## Aim of the exercise
The data below should be copied out exactly, with its pictures omitted.

[Collected data]
+++++

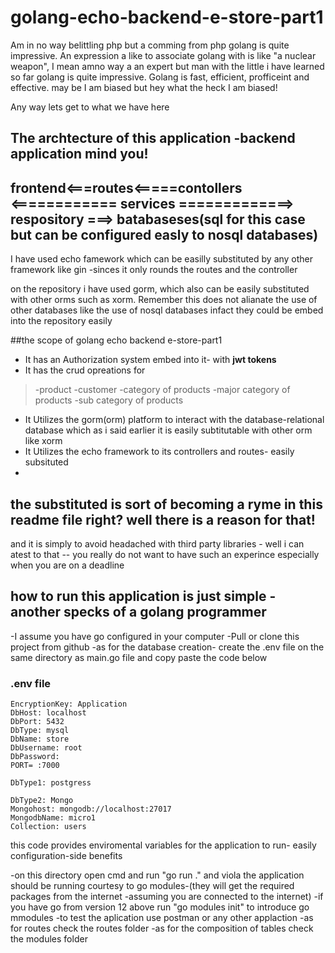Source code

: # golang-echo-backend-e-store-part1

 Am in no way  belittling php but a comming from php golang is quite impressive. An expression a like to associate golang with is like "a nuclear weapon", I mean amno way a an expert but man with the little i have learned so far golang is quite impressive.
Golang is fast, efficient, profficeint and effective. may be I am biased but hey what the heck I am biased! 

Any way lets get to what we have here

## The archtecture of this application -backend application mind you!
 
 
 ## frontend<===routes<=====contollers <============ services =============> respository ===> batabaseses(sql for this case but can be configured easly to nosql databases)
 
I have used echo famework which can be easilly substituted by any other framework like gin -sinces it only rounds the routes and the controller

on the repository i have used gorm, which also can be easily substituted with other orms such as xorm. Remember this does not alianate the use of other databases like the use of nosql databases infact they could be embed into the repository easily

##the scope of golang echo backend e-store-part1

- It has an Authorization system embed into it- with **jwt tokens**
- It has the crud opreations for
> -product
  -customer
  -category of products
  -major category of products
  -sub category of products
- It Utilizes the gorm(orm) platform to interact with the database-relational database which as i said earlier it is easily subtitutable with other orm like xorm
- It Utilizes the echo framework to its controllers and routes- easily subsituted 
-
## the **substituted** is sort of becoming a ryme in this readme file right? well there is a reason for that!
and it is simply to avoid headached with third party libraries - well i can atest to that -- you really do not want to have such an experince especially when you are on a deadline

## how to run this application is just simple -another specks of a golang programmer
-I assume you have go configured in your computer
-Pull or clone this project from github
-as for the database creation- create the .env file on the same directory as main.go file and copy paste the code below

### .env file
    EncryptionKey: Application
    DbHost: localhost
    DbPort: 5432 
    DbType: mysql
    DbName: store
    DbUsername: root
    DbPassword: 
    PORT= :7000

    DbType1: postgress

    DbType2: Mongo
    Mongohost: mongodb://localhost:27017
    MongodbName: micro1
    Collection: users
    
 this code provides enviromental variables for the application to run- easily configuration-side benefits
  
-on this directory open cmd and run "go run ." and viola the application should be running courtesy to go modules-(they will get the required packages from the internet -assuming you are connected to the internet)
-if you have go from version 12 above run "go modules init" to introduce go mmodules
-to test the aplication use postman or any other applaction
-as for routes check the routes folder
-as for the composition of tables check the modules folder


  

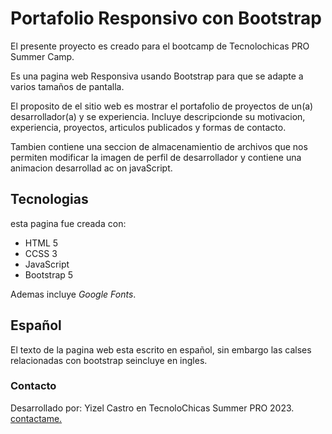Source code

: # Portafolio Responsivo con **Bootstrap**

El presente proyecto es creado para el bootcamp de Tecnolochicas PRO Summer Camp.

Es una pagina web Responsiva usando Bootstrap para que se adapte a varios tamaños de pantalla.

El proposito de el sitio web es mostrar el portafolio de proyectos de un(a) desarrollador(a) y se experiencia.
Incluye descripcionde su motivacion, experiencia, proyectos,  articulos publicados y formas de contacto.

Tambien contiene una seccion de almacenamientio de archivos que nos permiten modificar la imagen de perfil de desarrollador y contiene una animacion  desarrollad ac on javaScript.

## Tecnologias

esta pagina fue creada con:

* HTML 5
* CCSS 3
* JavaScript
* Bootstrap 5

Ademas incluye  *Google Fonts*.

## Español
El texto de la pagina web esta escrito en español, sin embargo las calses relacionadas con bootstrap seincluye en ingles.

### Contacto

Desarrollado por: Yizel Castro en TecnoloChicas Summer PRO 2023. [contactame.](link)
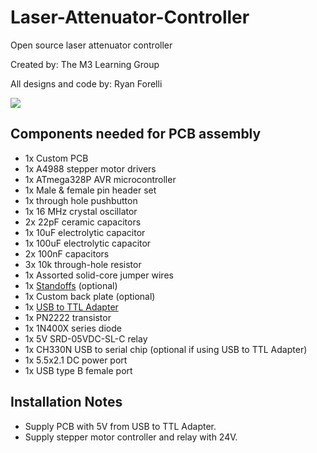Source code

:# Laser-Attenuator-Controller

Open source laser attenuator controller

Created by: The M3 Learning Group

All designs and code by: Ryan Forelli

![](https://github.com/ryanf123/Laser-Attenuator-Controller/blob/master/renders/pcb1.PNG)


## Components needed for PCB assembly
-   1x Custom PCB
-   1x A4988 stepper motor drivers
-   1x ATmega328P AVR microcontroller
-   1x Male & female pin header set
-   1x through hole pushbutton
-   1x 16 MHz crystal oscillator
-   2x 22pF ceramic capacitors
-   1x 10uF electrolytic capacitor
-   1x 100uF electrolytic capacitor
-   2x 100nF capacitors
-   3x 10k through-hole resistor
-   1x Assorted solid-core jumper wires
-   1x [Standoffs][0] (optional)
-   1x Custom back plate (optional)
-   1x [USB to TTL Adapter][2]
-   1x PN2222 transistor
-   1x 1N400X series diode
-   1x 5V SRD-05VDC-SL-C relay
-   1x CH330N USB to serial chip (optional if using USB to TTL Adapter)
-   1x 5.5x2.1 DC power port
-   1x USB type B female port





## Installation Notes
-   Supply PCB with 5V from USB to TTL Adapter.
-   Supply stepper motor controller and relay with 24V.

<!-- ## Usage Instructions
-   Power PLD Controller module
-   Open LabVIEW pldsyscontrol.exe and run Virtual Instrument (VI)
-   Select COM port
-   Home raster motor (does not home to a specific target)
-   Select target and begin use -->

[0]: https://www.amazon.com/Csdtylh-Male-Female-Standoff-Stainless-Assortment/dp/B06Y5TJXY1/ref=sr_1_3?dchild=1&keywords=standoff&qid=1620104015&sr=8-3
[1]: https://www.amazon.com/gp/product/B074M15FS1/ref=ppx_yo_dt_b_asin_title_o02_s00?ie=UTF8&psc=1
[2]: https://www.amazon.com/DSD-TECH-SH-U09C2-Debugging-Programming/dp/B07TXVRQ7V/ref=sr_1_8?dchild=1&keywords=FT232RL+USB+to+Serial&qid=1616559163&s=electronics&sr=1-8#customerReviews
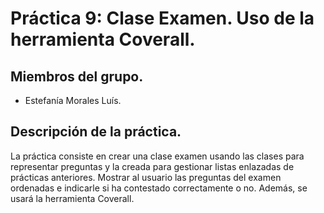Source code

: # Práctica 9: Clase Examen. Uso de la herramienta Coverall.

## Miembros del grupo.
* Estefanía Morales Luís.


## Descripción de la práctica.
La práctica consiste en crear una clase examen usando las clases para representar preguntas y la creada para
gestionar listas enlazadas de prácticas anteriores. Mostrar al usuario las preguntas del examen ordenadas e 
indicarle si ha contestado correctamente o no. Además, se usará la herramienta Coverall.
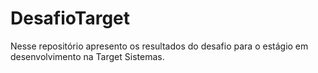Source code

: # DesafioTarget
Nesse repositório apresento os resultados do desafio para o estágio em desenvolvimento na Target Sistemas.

+++++

## Result of this task
Source code

: # golang-echo-backend-e-store-part1

 Am in no way  belittling php but a comming from php golang is quite impressive. An expression a like to associate golang with is like "a nuclear weapon", I mean amno way a an expert but man with the little i have learned so far golang is quite impressive.
Golang is fast, efficient, profficeint and effective. may be I am biased but hey what the heck I am biased! 

Any way lets get to what we have here

## The archtecture of this application -backend application mind you!
 
 
 ## frontend<===routes<=====contollers <============ services =============> respository ===> batabaseses(sql for this case but can be configured easly to nosql databases)
 
I have used echo famework which can be easilly substituted by any other framework like gin -sinces it only rounds the routes and the controller

on the repository i have used gorm, which also can be easily substituted with other orms such as xorm. Remember this does not alianate the use of other databases like the use of nosql databases infact they could be embed into the repository easily

##the scope of golang echo backend e-store-part1

- It has an Authorization system embed into it- with **jwt tokens**
- It has the crud opreations for
> -product
  -customer
  -category of products
  -major category of products
  -sub category of products
- It Utilizes the gorm(orm) platform to interact with the database-relational database which as i said earlier it is easily subtitutable with other orm like xorm
- It Utilizes the echo framework to its controllers and routes- easily subsituted 
-
## the **substituted** is sort of becoming a ryme in this readme file right? well there is a reason for that!
and it is simply to avoid headached with third party libraries - well i can atest to that -- you really do not want to have such an experince especially when you are on a deadline

## how to run this application is just simple -another specks of a golang programmer
-I assume you have go configured in your computer
-Pull or clone this project from github
-as for the database creation- create the .env file on the same directory as main.go file and copy paste the code below

### .env file
    EncryptionKey: Application
    DbHost: localhost
    DbPort: 5432 
    DbType: mysql
    DbName: store
    DbUsername: root
    DbPassword: 
    PORT= :7000

    DbType1: postgress

    DbType2: Mongo
    Mongohost: mongodb://localhost:27017
    MongodbName: micro1
    Collection: users
    
 this code provides enviromental variables for the application to run- easily configuration-side benefits
  
-on this directory open cmd and run "go run ." and viola the application should be running courtesy to go modules-(they will get the required packages from the internet -assuming you are connected to the internet)
-if you have go from version 12 above run "go modules init" to introduce go mmodules
-to test the aplication use postman or any other applaction
-as for routes check the routes folder
-as for the composition of tables check the modules folder


  

Source code

: # Portafolio Responsivo con **Bootstrap**

El presente proyecto es creado para el bootcamp de Tecnolochicas PRO Summer Camp.

Es una pagina web Responsiva usando Bootstrap para que se adapte a varios tamaños de pantalla.

El proposito de el sitio web es mostrar el portafolio de proyectos de un(a) desarrollador(a) y se experiencia.
Incluye descripcionde su motivacion, experiencia, proyectos,  articulos publicados y formas de contacto.

Tambien contiene una seccion de almacenamientio de archivos que nos permiten modificar la imagen de perfil de desarrollador y contiene una animacion  desarrollad ac on javaScript.

## Tecnologias

esta pagina fue creada con:

* HTML 5
* CCSS 3
* JavaScript
* Bootstrap 5

Ademas incluye  *Google Fonts*.

## Español
El texto de la pagina web esta escrito en español, sin embargo las calses relacionadas con bootstrap seincluye en ingles.

### Contacto

Desarrollado por: Yizel Castro en TecnoloChicas Summer PRO 2023. [contactame.](link)
Source code

:# Laser-Attenuator-Controller

Open source laser attenuator controller

Created by: The M3 Learning Group

All designs and code by: Ryan Forelli

![](https://github.com/ryanf123/Laser-Attenuator-Controller/blob/master/renders/pcb1.PNG)


## Components needed for PCB assembly
-   1x Custom PCB
-   1x A4988 stepper motor drivers
-   1x ATmega328P AVR microcontroller
-   1x Male & female pin header set
-   1x through hole pushbutton
-   1x 16 MHz crystal oscillator
-   2x 22pF ceramic capacitors
-   1x 10uF electrolytic capacitor
-   1x 100uF electrolytic capacitor
-   2x 100nF capacitors
-   3x 10k through-hole resistor
-   1x Assorted solid-core jumper wires
-   1x [Standoffs][0] (optional)
-   1x Custom back plate (optional)
-   1x [USB to TTL Adapter][2]
-   1x PN2222 transistor
-   1x 1N400X series diode
-   1x 5V SRD-05VDC-SL-C relay
-   1x CH330N USB to serial chip (optional if using USB to TTL Adapter)
-   1x 5.5x2.1 DC power port
-   1x USB type B female port





## Installation Notes
-   Supply PCB with 5V from USB to TTL Adapter.
-   Supply stepper motor controller and relay with 24V.

<!-- ## Usage Instructions
-   Power PLD Controller module
-   Open LabVIEW pldsyscontrol.exe and run Virtual Instrument (VI)
-   Select COM port
-   Home raster motor (does not home to a specific target)
-   Select target and begin use -->

[0]: https://www.amazon.com/Csdtylh-Male-Female-Standoff-Stainless-Assortment/dp/B06Y5TJXY1/ref=sr_1_3?dchild=1&keywords=standoff&qid=1620104015&sr=8-3
[1]: https://www.amazon.com/gp/product/B074M15FS1/ref=ppx_yo_dt_b_asin_title_o02_s00?ie=UTF8&psc=1
[2]: https://www.amazon.com/DSD-TECH-SH-U09C2-Debugging-Programming/dp/B07TXVRQ7V/ref=sr_1_8?dchild=1&keywords=FT232RL+USB+to+Serial&qid=1616559163&s=electronics&sr=1-8#customerReviews
Source code

: # Práctica 9: Clase Examen. Uso de la herramienta Coverall.

## Miembros del grupo.
* Estefanía Morales Luís.


## Descripción de la práctica.
La práctica consiste en crear una clase examen usando las clases para representar preguntas y la creada para
gestionar listas enlazadas de prácticas anteriores. Mostrar al usuario las preguntas del examen ordenadas e 
indicarle si ha contestado correctamente o no. Además, se usará la herramienta Coverall.
Source code

: # DesafioTarget
Nesse repositório apresento os resultados do desafio para o estágio em desenvolvimento na Target Sistemas.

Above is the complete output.